▶ Recorded information
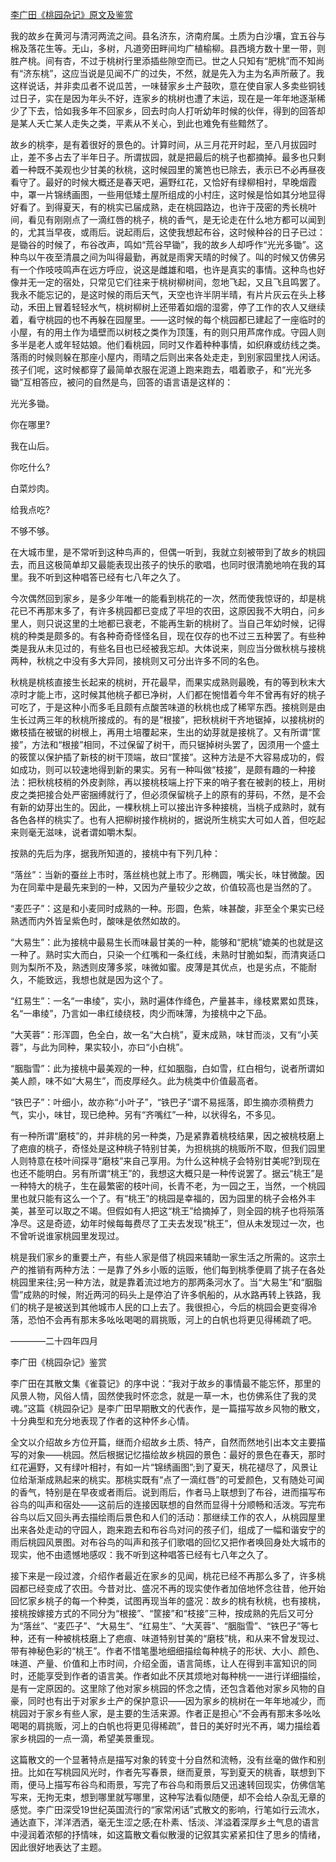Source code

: [李广田《桃园杂记》原文及鉴赏](https://www.vrrw.net/wx/8914.html)

我的故乡在黄河与清河两流之间。县名济东，济南府属。土质为白沙壤，宜五谷与棉及落花生等。无山，多树，凡道旁田畔间均广植榆柳。县西境方数十里一带，则胜产桃。间有杏，不过于桃树行里添插些隙空而已。世之人只知有“肥桃”而不知尚有“济东桃”，这应当说是见闻不广的过失，不然，就是先入为主为名声所蔽了。我这样说话，并非卖瓜者不说瓜苦，一味替家乡土产鼓吹，意在使自家人多卖些铜钱过日子，实在是因为年头不好，连家乡的桃树也遭了末运，现在是一年年地逐渐稀少了下去，恰如我多年不回家乡，回去时向人打听幼年时候的伙伴，得到的回答却是某人夭亡某人走失之类，平素从不关心，到此也难免有些黯然了。



故乡的桃李，是有着很好的景色的。计算时间，从三月花开时起，至八月拔园时止，差不多占去了半年日子。所谓拔园，就是把最后的桃子也都摘掉。最多也只剩着一种既不美观也少甘美的秋桃，这时候园里的篱笆也已除去，表示已不必再昼夜看守了。最好的时候大概还是春天吧，遍野红花，又恰好有绿柳相衬，早晚烟霞中，罩一片锦绣画图，一些用低矮土屋所组成的小村庄，这时候是恰如其分地显得好看了。到得夏天，有的桃实已届成熟，走在桃园路边，也许于茂密的秀长桃叶间，看见有刚刚点了一滴红唇的桃子，桃的香气，是无论走在什么地方都可以闻到的，尤其当早夜，或雨后。说起雨后，这使我想起布谷，这时候种谷的日子已过：是锄谷的时候了，布谷改声，鸣如“荒谷早锄”，我的故乡人却呼作“光光多锄”。这种鸟以午夜至清晨之间为叫得最勤，再就是雨霁天晴的时候了。叫的时候又仿佛另有一个作吱吱鸣声在远方呼应，说这是雌雄和唱，也许是真实的事情。这种鸟也好像并无一定的宿处，只常见它们往来于桃树柳树间，忽地飞起，又且飞且鸣罢了。我永不能忘记的，是这时候的雨后天气，天空也许半阴半晴，有片片灰云在头上移动，禾田上冒着轻轻水气，桃树柳树上还带着如烟的湿雾，停了工作的农人又继续着，看守桃园的也不再躲在园屋里。——这时候的每个桃园都已建起了一座临时的小屋，有的用土作为墙壁而以树枝之类作为顶篷，有的则只用芦席作成。守园人则多半是老人或年轻姑娘。他们看桃园，同时又作着种种事情，如织麻或纺线之类。落雨的时候则躲在那座小屋内，雨晴之后则出来各处走走，到别家园里找人闲话。孩子们呢，这时候都穿了最简单衣服在泥道上跑来跑去，唱着歌子，和“光光多锄”互相答应，被问的自然是鸟，回答的语言语是这样的：

光光多锄。

你在哪里?

我在山后。

你吃什么?

白菜炒肉。

给我点吃?

不够不够。

在大城市里，是不常听到这种鸟声的，但偶一听到，我就立刻被带到了故乡的桃园去，而且这极简单却又最能表现出孩子的快乐的歌唱，也同时很清脆地响在我的耳里。我不听到这种唱答已经有七八年之久了。

今次偶然回到家乡，是多少年唯一的能看到桃花的一次，然而使我惊讶的，却是桃花已不再那末多了，有许多桃园都已变成了平坦的农田，这原因我不大明白，问乡里人，则只说这里的土地都已衰老，不能再生新的桃树了。当自己年幼时候，记得桃的种类是颇多的。有各种奇奇怪怪名目，现在仅存的也不过三五种罢了。有些种类是我从未见过的，有些名目也已经被我忘却。大体说来，则应当分做秋桃与接桃两种，秋桃之中没有多大异同，接桃则又可分出许多不同的名色。

秋桃是桃核直接生长起来的桃树，开花最早，而果实成熟则最晚，有的等到秋末大凉时才能上市，这时候其他桃子都已净树，人们都在惋惜着今年不曾再有好的桃子可吃了，于是这种小而多毛且颇有点酸苦味道的秋桃也成了稀罕东西。接桃则是由生长过两三年的秋桃所接成的。有的是“根接”，把秋桃树干齐地锯掉，以接桃树的嫩枝插在被锯的树根上，再用土培覆起来，生出的幼芽就是接桃了。又有所谓“筐接”，方法和“根接”相同，不过保留了树干，而只锯掉树头罢了，因须用一个盛土的筱筐以保护插了新枝的树干顶端，故曰“筐接”。这种方法是不大容易成功的，假如成功，则可以较速地得到新的果实。另有一种叫做“枝接”，是颇有趣的一种接法：把秋桃枝梢的外皮剥除，再以接桃枝端上拧下来的哨子套在被剥的枝上，用树皮之类把接合处严密捆缚就行了，但必须保留桃子上的原有的芽码，不然，是不会有新的幼芽出生的。因此，一棵秋桃上可以接出许多种接桃，当桃子成熟时，就有各色各样的桃实了。也有人把柳树接作桃树的，据说所生桃实大可如人首，但吃起来则毫无滋味，说者谓如嚼木梨。

按熟的先后为序，据我所知道的，接桃中有下列几种：

“落丝”：当新的蚕丝上市时，落丝桃也就上市了。形椭圆，嘴尖长，味甘微酸。因为在同辈中是最先来到的一种，又因为产量较少之故，价值较高也是当然的了。

“麦匹子”：这是和小麦同时成熟的一种。形圆，色紫，味甚酸，非至全个果实已经熟透而内外皆呈紫色时，酸味是依然如故的。

“大易生”：此为接桃中最易生长而味最甘美的一种，能够和“肥桃”媲美的也就是这一种了。熟时实大而白，只染一个红嘴和一条红线，未熟时甘脆如梨，而清爽适口则为梨所不及，熟透则皮薄多浆，味微如蜜。皮薄是其优点，也是劣点，不能耐久，不能致远，我想也就是因为这个了。

“红易生”：一名“一串绫”，实小，熟时遍体作绛色，产量甚丰，缘枝累累如贯珠，名“一串绫”，乃言如一串红绫绕枝，肉少而味薄，为接桃中之下品。

“大芙蓉”：形浑圆，色全白，故一名“大白桃”，夏末成熟，味甘而淡，又有“小芙蓉”，与此为同种，果实较小，亦曰“小白桃”。

“胭脂雪”：此为接桃中最美观的一种，红如胭脂，白如雪，红白相匀，说者所谓如美人颜，味不如“大易生”，而皮厚经久。此为桃类中价值最高者。

“铁巴子”：叶细小，故亦称“小叶子”，“铁巴子”谓不易摇落，即生摘亦须稍费力气，实小，味甘，现已绝种。另有“齐嘴红”一种，以状得名，不多见。

有一种所谓“磨枝”的，并非桃的另一种类，乃是紧靠着桃枝结果，因之被桃枝磨上了疤痕的桃子，奇怪处是这种桃子特别甘美，为担桃挑的桃贩所不取，但我们园里人则特意在枝叶间探寻“磨枝”来自己享用。为什么这种桃子会特别甘美呢?到现在也还不能明白。另有所谓“桃王”的，我想这大概只是一种传说罢了。据云“桃王”是一种特大的桃子，生在最繁密的枝叶间，长青不老，为一园之王，当然，一个桃园里也就只能有这么一个了。有“桃王”的桃园是幸福的，因为园里的桃子会格外丰美，甚至可以取之不竭。但假如有人把这“桃王”给摘掉了，则全园的桃子也将殒落净尽。这是奇迹，幼年时候每每费尽了工夫去发现“桃王”，但从未发现过一次，也不曾听说谁家桃园里发现过。

桃是我们家乡的重要土产，有些人家是借了桃园来辅助一家生活之所需的。这宗土产的推销有两种方法：一是靠了外乡小贩的运贩，他们每到桃季便肩了挑子在各处桃园里来往;另一种方法，就是靠着流过地方的那两条河水了。当“大易生”和“胭脂雪”成熟的时候，附近两河的码头上是停泊了许多帆船的，从水路再转上铁路，我们的桃子是被送到其他城市人民的口上去了。我很担心，今后的桃园会更变得冷落，恐怕不会再有那末多吆吆喝喝的肩挑贩，河上的白帆也将更见得稀疏了吧。

————二十四年四月

李广田《桃园杂记》鉴赏

李广田在其散文集《雀蓑记》的序中说：“我对于故乡的事情最不能忘怀，那里的风景人物，风俗人情，固然使我时怀恋念，就是一草一木，也仿佛系住了我的灵魂。”这篇《桃园杂记》是李广田早期散文的代表作，是一篇描写故乡风物的散文，十分典型和充分地表现了作者的这种怀乡心情。

全文以介绍故乡方位开篇，继而介绍故乡土质、特产，自然而然地引出本文主要描写的对象——桃园。然后根据记忆描绘故乡桃园的景色：最好的景色在春天，那时红花遍野，又有绿叶相衬，有如一片“锦绣画图”;到了夏天，桃花褪尽了，风景让位给渐渐成熟起来的桃实。那桃实既有“点了一滴红唇”的可爱颜色，又有随处可闻的香气，特别是在早夜或者雨后。说到雨后，作者马上联想到了布谷，进而描写布谷鸟的叫声和宿处——这前后的连接因联想的自然而显得十分顺畅和活泼。写完布谷鸟以后又回头再去描绘雨后景色和人们的活动：那继续工作的农人，从桃园屋里出来各处走动的守园人，跑来跑去和布谷鸟对问的孩子们，组成了一幅和谐安宁的雨后桃园风景图。对布谷鸟的叫声和孩子们歌唱的回忆又把作者唤回身处大城市的现实，他不由遗憾地感叹：我不听到这种唱答已经有七八年之久了。

接下来是一段过渡，介绍作者最近在家乡的见闻，桃花已经不再那么多了，许多桃园都已经变成了农田。今昔对比、盛况不再的现实使作者加倍地怀念往昔，他开始回忆家乡桃子的每一个种类，试图再现当年的盛况：故乡的桃有秋桃，也有接桃，接桃按嫁接方式的不同分为“根接”、“筐接”和“枝接”三种，按成熟的先后又可分为“落丝”、“麦匹子”、“大易生”、“红易生”、“大芙蓉”、“胭脂雪”、“铁巴子”等七种，还有一种被桃枝磨上了疤痕、味道特别甘美的“磨枝”桃，和从来不曾发现过、带有神秘色彩的“桃王”。作者不惜笔墨地细细描绘每种桃子的形状、大小、颜色、味道、产量、价值和上市时间，介绍全面，语言简练，让人在得到丰富知识的同时，还能享受到作者的语言美。作者如此不厌其烦地对每种桃一一进行详细描绘，是有一定原因的。这里除了他对家乡桃园的怀念之情，还包含着他对家乡风物的自豪，同时也有出于对家乡土产的保护意识——因为家乡的桃树在一年年地减少，而桃园对于家乡有些人家，是主要的生活来源。作者正是担心“不会再有那末多吆吆喝喝的肩挑贩，河上的白帆也将更见得稀疏”，昔日的美好时光不再，竭力描绘着家乡桃园的一点一滴，希望美景重现。

这篇散文的一个显著特点是描写对象的转变十分自然和流畅，没有丝毫的做作和别扭。比如在写桃园风光时，作者先写春景，继而夏景，写到夏天的桃香，联想到下雨，便马上描写布谷鸟和雨景，写完了布谷鸟和雨景后又迅速转回现实，仿佛信笔写来，无拘无束，想到哪里就写哪里，这种写法看似随便，却不会给人杂乱无章的感觉。李广田深受19世纪英国流行的“家常闲话”式散文的影响，行笔如行云流水，通达直下，洋洋洒洒，毫无生涩之感;在朴素、恬淡、洋溢着深厚乡土气息的语言中浸润着浓郁的抒情味，如这篇散文看似散漫的记叙其实紧紧扣住了思乡的情绪，因此很好地表达了主题。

▶ Your goal
Leaving out the pictures, restate each line of the listing above verbatim, from the opening line to the line bearing "我的故乡在黄河与清河两流之间", inclusive, and no more.

▶ Answer to the exercise
Source code

: [李广田《桃园杂记》原文及鉴赏](https://www.vrrw.net/wx/8914.html)

我的故乡在黄河与清河两流之间。县名济东，济南府属。土质为白沙壤，宜五谷与棉及落花生等。无山，多树，凡道旁田畔间均广植榆柳。县西境方数十里一带，则胜产桃。间有杏，不过于桃树行里添插些隙空而已。世之人只知有“肥桃”而不知尚有“济东桃”，这应当说是见闻不广的过失，不然，就是先入为主为名声所蔽了。我这样说话，并非卖瓜者不说瓜苦，一味替家乡土产鼓吹，意在使自家人多卖些铜钱过日子，实在是因为年头不好，连家乡的桃树也遭了末运，现在是一年年地逐渐稀少了下去，恰如我多年不回家乡，回去时向人打听幼年时候的伙伴，得到的回答却是某人夭亡某人走失之类，平素从不关心，到此也难免有些黯然了。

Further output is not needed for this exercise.